START Data to examine

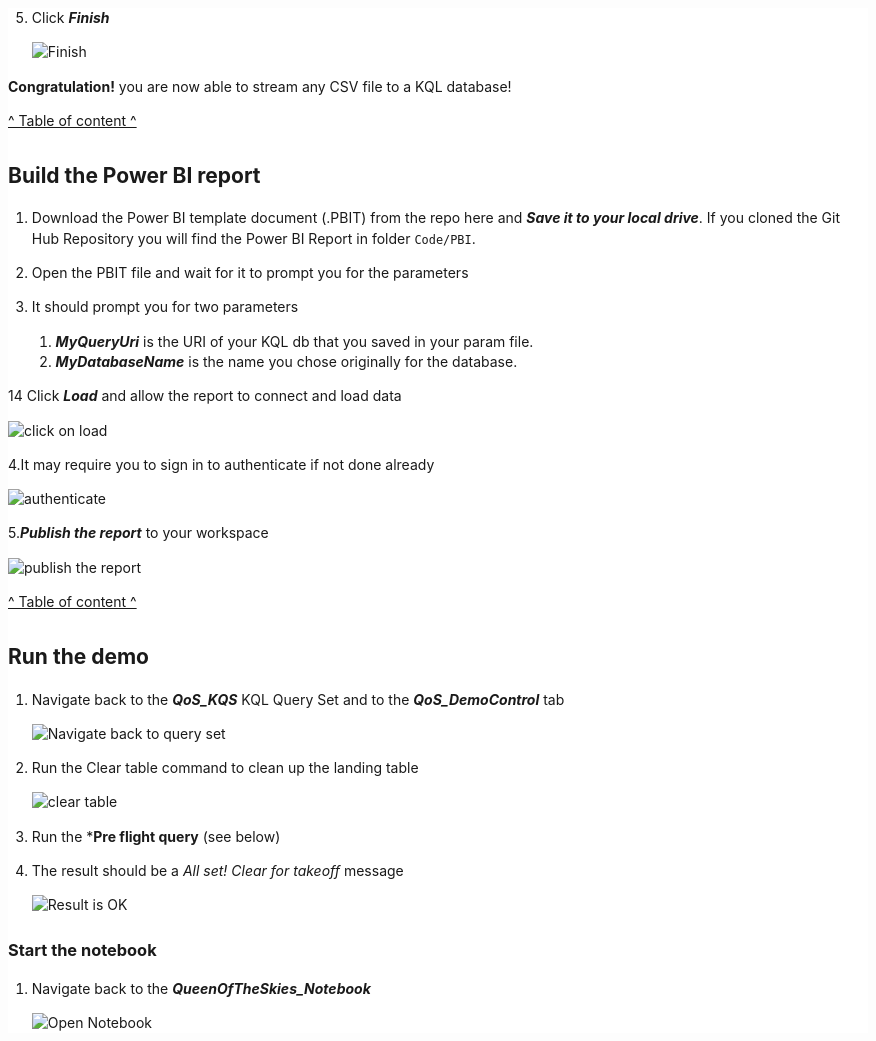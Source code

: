 5. Click ***Finish***

   ![Finish](./images/image-060.png)

**Congratulation!** you are now able to stream any CSV file to a KQL database!

[^ Table of content ^](#table-of-content)

## Build the Power BI report

1. Download the Power BI template document (.PBIT) from the repo here and ***Save it to your local drive***. If you cloned the Git Hub Repository you will find the Power BI Report in folder `Code/PBI`.

2. Open the PBIT file and wait for it to prompt you for the parameters

3. It should prompt you for two parameters
   1. ***MyQueryUri*** is the URI of your KQL db that you saved in your param file.
   2. ***MyDatabaseName*** is the name you chose originally for the database.

14 Click ***Load*** and allow the report to connect and load data

   ![click on load](./images/image-061.png)

4.It may require you to sign in to authenticate if not done already

   ![authenticate](./images/image-062.png)

5.***Publish the report*** to your workspace

   ![publish the report](./images/image-063.png)

[^ Table of content ^](#table-of-content)

## Run the demo

1. Navigate back to the ***QoS_KQS*** KQL Query Set and to the ***QoS_DemoControl*** tab

   ![Navigate back to query set](./images/image-064.png)

2. Run the Clear table command to clean up the landing table

   ![clear table](./images/image-065.png)

3. Run the ***Pre flight query** (see below)

4. The result should be a *All set! Clear for takeoff* message

   ![Result is OK](./images/image-066.png)

### Start the notebook

1. Navigate back to the ***QueenOfTheSkies_Notebook***

   ![Open Notebook](./images/image-067.png)
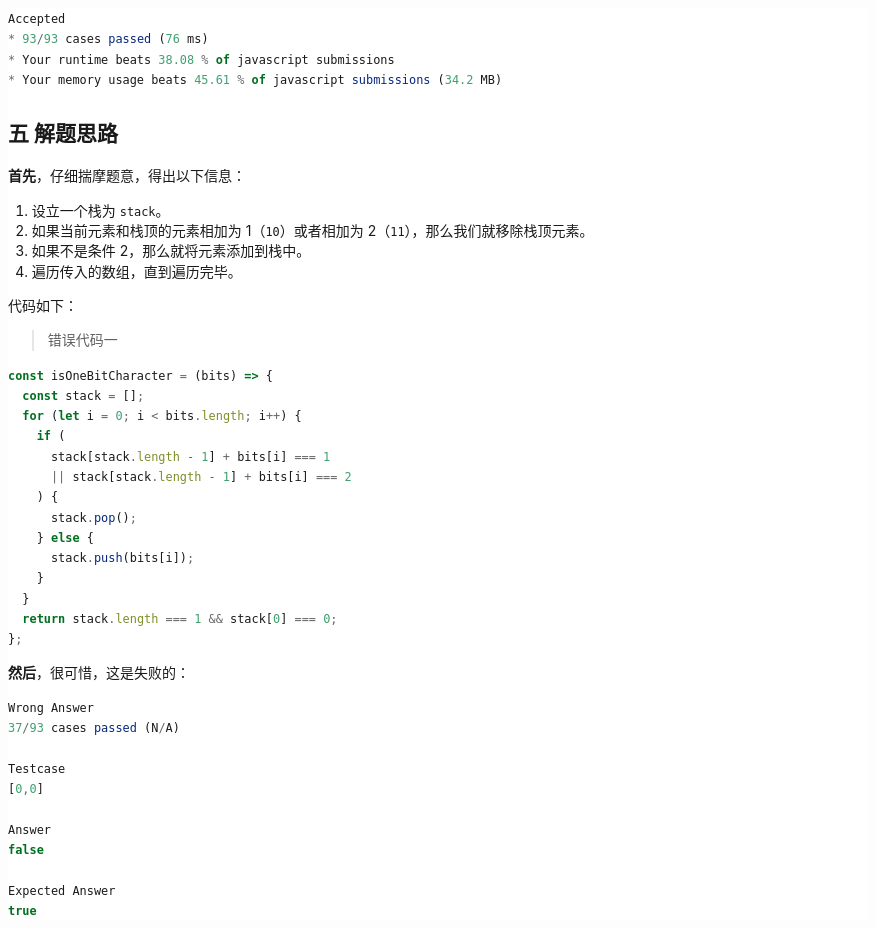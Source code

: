 

```js
Accepted
* 93/93 cases passed (76 ms)
* Your runtime beats 38.08 % of javascript submissions
* Your memory usage beats 45.61 % of javascript submissions (34.2 MB)
```

## 五 解题思路



**首先**，仔细揣摩题意，得出以下信息：

1. 设立一个栈为 `stack`。
2. 如果当前元素和栈顶的元素相加为 1（`10`）或者相加为 2（`11`），那么我们就移除栈顶元素。
3. 如果不是条件 2，那么就将元素添加到栈中。
4. 遍历传入的数组，直到遍历完毕。

代码如下：

> 错误代码一

```js
const isOneBitCharacter = (bits) => {
  const stack = [];
  for (let i = 0; i < bits.length; i++) {
    if (
      stack[stack.length - 1] + bits[i] === 1
      || stack[stack.length - 1] + bits[i] === 2
    ) {
      stack.pop();
    } else {
      stack.push(bits[i]);
    }
  }
  return stack.length === 1 && stack[0] === 0;
};
```

**然后**，很可惜，这是失败的：

```js
Wrong Answer
37/93 cases passed (N/A)

Testcase
[0,0]

Answer
false

Expected Answer
true
```
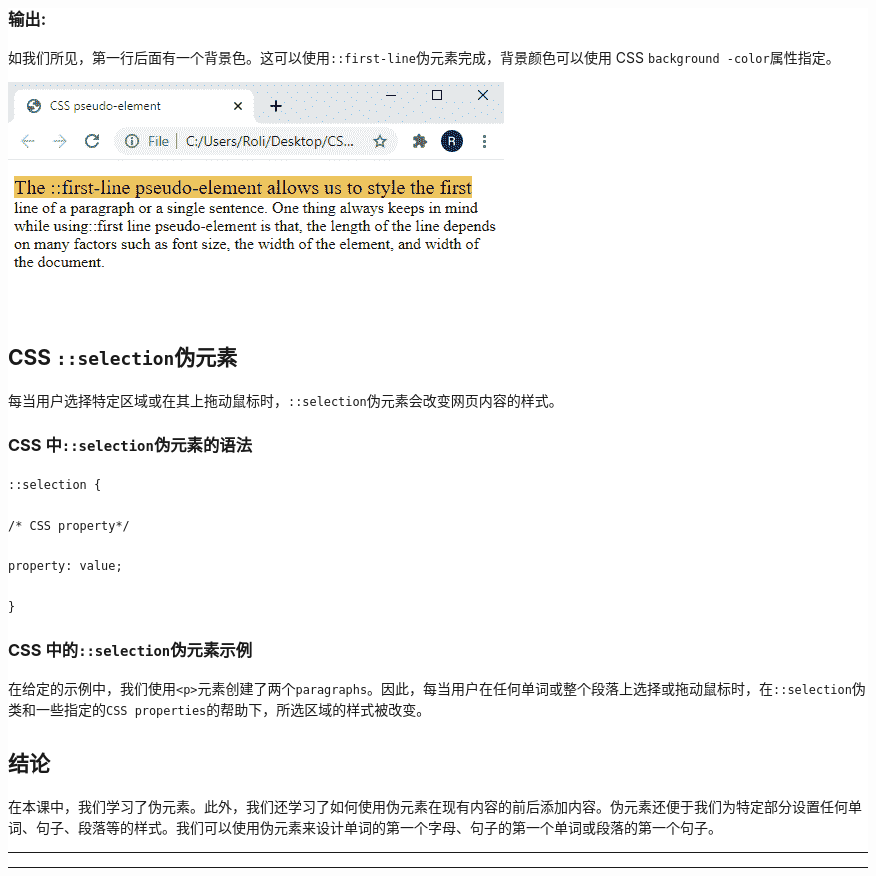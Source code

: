 ### 输出:

如我们所见，第一行后面有一个背景色。这可以使用`::first-line`伪元素完成，背景颜色可以使用 CSS `background -color`属性指定。

![](img/782c724b6db6349990d5c079e68bccec.png)

## CSS `::selection`伪元素

每当用户选择特定区域或在其上拖动鼠标时，`::selection`伪元素会改变网页内容的样式。

### CSS 中`::selection`伪元素的语法

```html
::selection {

/* CSS property*/

property: value;

}  
```

### CSS 中的`::selection`伪元素示例

在给定的示例中，我们使用`<p>`元素创建了两个`paragraphs`。因此，每当用户在任何单词或整个段落上选择或拖动鼠标时，在`::selection`伪类和一些指定的`CSS properties`的帮助下，所选区域的样式被改变。

## 结论

在本课中，我们学习了伪元素。此外，我们还学习了如何使用伪元素在现有内容的前后添加内容。伪元素还便于我们为特定部分设置任何单词、句子、段落等的样式。我们可以使用伪元素来设计单词的第一个字母、句子的第一个单词或段落的第一个句子。

* * *

* * *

END Data to examine

What the task asks → The whole of the data needs to be copied word for word, though not its pictures.

Written solution →
Source code

: 5. Click ***Finish***

   ![Finish](./images/image-060.png)

**Congratulation!** you are now able to stream any CSV file to a KQL database!

[^ Table of content ^](#table-of-content)

## Build the Power BI report

1. Download the Power BI template document (.PBIT) from the repo here and ***Save it to your local drive***. If you cloned the Git Hub Repository you will find the Power BI Report in folder `Code/PBI`.

2. Open the PBIT file and wait for it to prompt you for the parameters

3. It should prompt you for two parameters
   1. ***MyQueryUri*** is the URI of your KQL db that you saved in your param file.
   2. ***MyDatabaseName*** is the name you chose originally for the database.

14 Click ***Load*** and allow the report to connect and load data

   ![click on load](./images/image-061.png)

4.It may require you to sign in to authenticate if not done already

   ![authenticate](./images/image-062.png)

5.***Publish the report*** to your workspace

   ![publish the report](./images/image-063.png)

[^ Table of content ^](#table-of-content)

## Run the demo

1. Navigate back to the ***QoS_KQS*** KQL Query Set and to the ***QoS_DemoControl*** tab

   ![Navigate back to query set](./images/image-064.png)

2. Run the Clear table command to clean up the landing table

   ![clear table](./images/image-065.png)

3. Run the ***Pre flight query** (see below)

4. The result should be a *All set! Clear for takeoff* message

   ![Result is OK](./images/image-066.png)

### Start the notebook

1. Navigate back to the ***QueenOfTheSkies_Notebook***

   ![Open Notebook](./images/image-067.png)
Source code

: 

```js
Accepted
* 93/93 cases passed (76 ms)
* Your runtime beats 38.08 % of javascript submissions
* Your memory usage beats 45.61 % of javascript submissions (34.2 MB)
```

## 五 解题思路



**首先**，仔细揣摩题意，得出以下信息：

1. 设立一个栈为 `stack`。
2. 如果当前元素和栈顶的元素相加为 1（`10`）或者相加为 2（`11`），那么我们就移除栈顶元素。
3. 如果不是条件 2，那么就将元素添加到栈中。
4. 遍历传入的数组，直到遍历完毕。

代码如下：

> 错误代码一

```js
const isOneBitCharacter = (bits) => {
  const stack = [];
  for (let i = 0; i < bits.length; i++) {
    if (
      stack[stack.length - 1] + bits[i] === 1
      || stack[stack.length - 1] + bits[i] === 2
    ) {
      stack.pop();
    } else {
      stack.push(bits[i]);
    }
  }
  return stack.length === 1 && stack[0] === 0;
};
```

**然后**，很可惜，这是失败的：

```js
Wrong Answer
37/93 cases passed (N/A)

Testcase
[0,0]

Answer
false

Expected Answer
true
```
Source code

: ### 输出:

如我们所见，第一行后面有一个背景色。这可以使用`::first-line`伪元素完成，背景颜色可以使用 CSS `background -color`属性指定。

![](img/782c724b6db6349990d5c079e68bccec.png)

## CSS `::selection`伪元素

每当用户选择特定区域或在其上拖动鼠标时，`::selection`伪元素会改变网页内容的样式。

### CSS 中`::selection`伪元素的语法

```html
::selection {

/* CSS property*/

property: value;

}  
```

### CSS 中的`::selection`伪元素示例

在给定的示例中，我们使用`<p>`元素创建了两个`paragraphs`。因此，每当用户在任何单词或整个段落上选择或拖动鼠标时，在`::selection`伪类和一些指定的`CSS properties`的帮助下，所选区域的样式被改变。

## 结论

在本课中，我们学习了伪元素。此外，我们还学习了如何使用伪元素在现有内容的前后添加内容。伪元素还便于我们为特定部分设置任何单词、句子、段落等的样式。我们可以使用伪元素来设计单词的第一个字母、句子的第一个单词或段落的第一个句子。

* * *

* * *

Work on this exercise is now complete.